Saved data entries ::
——————————
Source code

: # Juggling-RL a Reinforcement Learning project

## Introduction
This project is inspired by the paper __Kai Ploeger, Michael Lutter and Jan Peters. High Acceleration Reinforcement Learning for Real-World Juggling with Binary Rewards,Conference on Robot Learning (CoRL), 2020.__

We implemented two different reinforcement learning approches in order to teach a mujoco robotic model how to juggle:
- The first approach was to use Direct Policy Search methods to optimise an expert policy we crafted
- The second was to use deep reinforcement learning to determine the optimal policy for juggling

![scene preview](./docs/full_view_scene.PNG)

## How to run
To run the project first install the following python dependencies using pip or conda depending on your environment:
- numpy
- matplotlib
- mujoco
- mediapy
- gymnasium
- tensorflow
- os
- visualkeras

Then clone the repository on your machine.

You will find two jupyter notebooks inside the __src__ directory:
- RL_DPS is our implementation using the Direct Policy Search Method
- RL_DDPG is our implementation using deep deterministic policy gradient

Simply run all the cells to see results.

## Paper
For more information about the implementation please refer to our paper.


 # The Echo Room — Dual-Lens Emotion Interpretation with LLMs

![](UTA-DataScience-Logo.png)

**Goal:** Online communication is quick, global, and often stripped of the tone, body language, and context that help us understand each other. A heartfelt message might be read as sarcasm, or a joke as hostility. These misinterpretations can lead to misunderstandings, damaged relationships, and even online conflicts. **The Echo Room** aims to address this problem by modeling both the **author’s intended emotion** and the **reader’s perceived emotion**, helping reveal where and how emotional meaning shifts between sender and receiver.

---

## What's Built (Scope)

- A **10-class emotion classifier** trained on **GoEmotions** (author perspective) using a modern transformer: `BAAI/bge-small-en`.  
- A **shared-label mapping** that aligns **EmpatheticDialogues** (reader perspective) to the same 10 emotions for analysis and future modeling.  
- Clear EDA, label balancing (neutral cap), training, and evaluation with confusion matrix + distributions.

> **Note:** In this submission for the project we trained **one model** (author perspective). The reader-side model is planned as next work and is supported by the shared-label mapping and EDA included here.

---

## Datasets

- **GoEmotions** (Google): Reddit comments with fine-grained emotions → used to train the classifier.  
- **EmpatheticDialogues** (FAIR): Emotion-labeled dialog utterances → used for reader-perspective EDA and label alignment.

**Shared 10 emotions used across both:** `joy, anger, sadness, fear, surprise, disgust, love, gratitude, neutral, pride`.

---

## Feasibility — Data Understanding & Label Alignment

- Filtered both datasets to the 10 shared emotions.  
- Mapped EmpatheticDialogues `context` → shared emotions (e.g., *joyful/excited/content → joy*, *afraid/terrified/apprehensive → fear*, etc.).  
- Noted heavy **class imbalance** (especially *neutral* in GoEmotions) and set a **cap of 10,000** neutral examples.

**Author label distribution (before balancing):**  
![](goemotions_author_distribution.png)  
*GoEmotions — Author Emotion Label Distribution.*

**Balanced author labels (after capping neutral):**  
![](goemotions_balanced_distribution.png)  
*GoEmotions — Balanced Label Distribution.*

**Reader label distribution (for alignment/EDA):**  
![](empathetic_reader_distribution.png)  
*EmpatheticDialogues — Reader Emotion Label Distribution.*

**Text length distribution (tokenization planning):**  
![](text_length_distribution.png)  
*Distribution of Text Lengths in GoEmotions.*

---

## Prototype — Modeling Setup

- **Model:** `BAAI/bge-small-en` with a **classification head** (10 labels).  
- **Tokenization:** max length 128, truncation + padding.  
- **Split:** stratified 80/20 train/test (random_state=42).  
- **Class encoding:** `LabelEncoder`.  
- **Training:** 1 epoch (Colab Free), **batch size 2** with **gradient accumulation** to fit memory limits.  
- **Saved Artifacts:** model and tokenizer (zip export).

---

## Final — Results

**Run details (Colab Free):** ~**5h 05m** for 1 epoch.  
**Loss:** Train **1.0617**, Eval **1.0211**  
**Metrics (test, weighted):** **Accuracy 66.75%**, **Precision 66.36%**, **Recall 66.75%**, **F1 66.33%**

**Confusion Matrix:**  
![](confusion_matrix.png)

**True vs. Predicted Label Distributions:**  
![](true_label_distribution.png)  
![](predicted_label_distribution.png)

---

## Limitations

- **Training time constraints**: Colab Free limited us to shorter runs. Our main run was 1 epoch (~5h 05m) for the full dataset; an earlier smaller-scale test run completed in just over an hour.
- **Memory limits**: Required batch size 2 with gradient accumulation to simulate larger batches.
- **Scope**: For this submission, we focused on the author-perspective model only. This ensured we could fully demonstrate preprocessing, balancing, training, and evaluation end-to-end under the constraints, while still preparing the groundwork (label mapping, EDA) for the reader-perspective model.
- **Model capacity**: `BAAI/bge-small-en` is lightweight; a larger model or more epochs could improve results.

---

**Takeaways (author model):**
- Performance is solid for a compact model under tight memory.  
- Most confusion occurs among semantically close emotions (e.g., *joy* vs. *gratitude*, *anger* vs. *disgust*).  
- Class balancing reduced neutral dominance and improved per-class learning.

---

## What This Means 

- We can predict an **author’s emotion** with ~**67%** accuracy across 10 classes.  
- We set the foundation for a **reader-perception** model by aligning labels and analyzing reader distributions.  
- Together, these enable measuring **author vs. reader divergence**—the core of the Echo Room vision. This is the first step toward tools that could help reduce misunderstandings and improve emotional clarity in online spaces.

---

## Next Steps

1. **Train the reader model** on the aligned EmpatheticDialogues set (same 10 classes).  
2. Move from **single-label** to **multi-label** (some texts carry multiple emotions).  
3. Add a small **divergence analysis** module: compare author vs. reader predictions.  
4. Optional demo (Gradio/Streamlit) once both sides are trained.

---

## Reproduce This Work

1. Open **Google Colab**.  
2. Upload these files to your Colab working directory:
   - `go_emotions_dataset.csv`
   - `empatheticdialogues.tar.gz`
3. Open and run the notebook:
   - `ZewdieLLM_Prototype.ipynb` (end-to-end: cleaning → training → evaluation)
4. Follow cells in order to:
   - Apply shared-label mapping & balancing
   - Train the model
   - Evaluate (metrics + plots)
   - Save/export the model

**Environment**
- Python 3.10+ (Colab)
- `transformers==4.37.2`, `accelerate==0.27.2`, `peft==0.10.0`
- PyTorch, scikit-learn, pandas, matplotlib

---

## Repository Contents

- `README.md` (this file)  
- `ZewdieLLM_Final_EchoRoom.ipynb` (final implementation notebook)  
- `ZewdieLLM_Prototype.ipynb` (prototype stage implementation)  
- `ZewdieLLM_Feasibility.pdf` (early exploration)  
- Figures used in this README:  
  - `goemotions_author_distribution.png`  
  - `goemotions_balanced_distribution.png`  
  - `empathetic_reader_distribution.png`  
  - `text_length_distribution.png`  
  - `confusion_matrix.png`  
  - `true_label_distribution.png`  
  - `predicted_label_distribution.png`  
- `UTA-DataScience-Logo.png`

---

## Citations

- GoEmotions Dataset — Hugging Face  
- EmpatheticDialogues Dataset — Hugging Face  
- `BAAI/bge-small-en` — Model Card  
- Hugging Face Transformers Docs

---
——————————
What is needed ::
What do the lines above say from the one containing "for 1 epoch." down to the one containing "## Limitations"? Return them exactly, both end lines included, and only them.

Solved problem ::
**Run details (Colab Free):** ~**5h 05m** for 1 epoch.  
**Loss:** Train **1.0617**, Eval **1.0211**  
**Metrics (test, weighted):** **Accuracy 66.75%**, **Precision 66.36%**, **Recall 66.75%**, **F1 66.33%**

**Confusion Matrix:**  
![](confusion_matrix.png)

**True vs. Predicted Label Distributions:**  
![](true_label_distribution.png)  
![](predicted_label_distribution.png)

---

## Limitations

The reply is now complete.